--- Available records ---
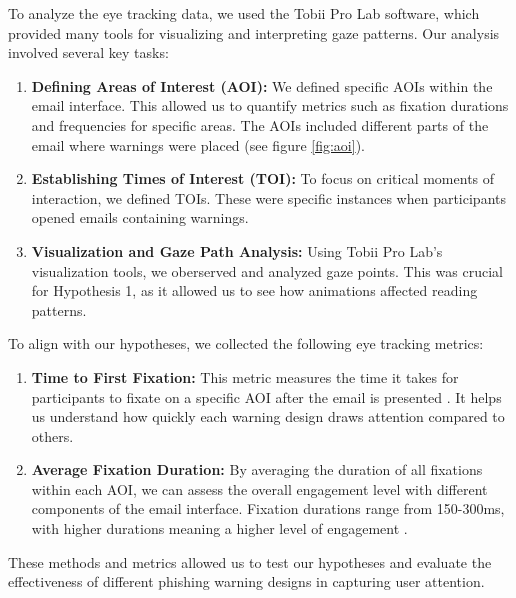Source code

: \documentclass[
  a4paper,  %
  twoside,  %
  bibliography=totoc,
  headsepline,
  cleardoublepage=empty,
  parskip=half,
  draft=false
]{scrbook}
\begin{document}
To analyze the eye tracking data, we used the Tobii Pro Lab software, which provided many tools for visualizing and interpreting gaze patterns. Our analysis involved several key tasks:

\begin{enumerate}
    \item \textbf{Defining Areas of Interest (AOI):} We defined specific AOIs within the email interface. This allowed us to quantify metrics such as fixation durations and frequencies for specific areas. The AOIs included different parts of the email where warnings were placed (see figure \ref{fig:aoi}).
    \item \textbf{Establishing Times of Interest (TOI):} To focus on critical moments of interaction, we defined TOIs. These were specific instances when participants opened emails containing warnings.
    \item \textbf{Visualization and Gaze Path Analysis:} Using Tobii Pro Lab’s visualization tools, we oberserved and analyzed gaze points. This was crucial for Hypothesis 1, as it allowed us to see how animations affected reading patterns.
\end{enumerate}

To align with our hypotheses, we collected the following eye tracking metrics:

\begin{enumerate}
    \item \textbf{Time to First Fixation:} This metric measures the time it takes for participants to fixate on a specific AOI after the email is presented \cite{eyetrack}. It helps us understand how quickly each warning design draws attention compared to others.
    \item \textbf{Average Fixation Duration:} By averaging the duration of all fixations within each AOI, we can assess the overall engagement level with different components of the email interface. Fixation durations range from 150-300ms, with higher durations meaning a higher level of engagement \cite{eyetrack}.
\end{enumerate}

These methods and metrics allowed us to test our hypotheses and evaluate the effectiveness of different phishing warning designs in capturing user attention.
\end{document}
---
About this task -> Search the entries above for "tools". Return every line that has it.

Solution to the problem ->
To analyze the eye tracking data, we used the Tobii Pro Lab software, which provided many tools for visualizing and interpreting gaze patterns. Our analysis involved several key tasks:
    \item \textbf{Visualization and Gaze Path Analysis:} Using Tobii Pro Lab’s visualization tools, we oberserved and analyzed gaze points. This was crucial for Hypothesis 1, as it allowed us to see how animations affected reading patterns.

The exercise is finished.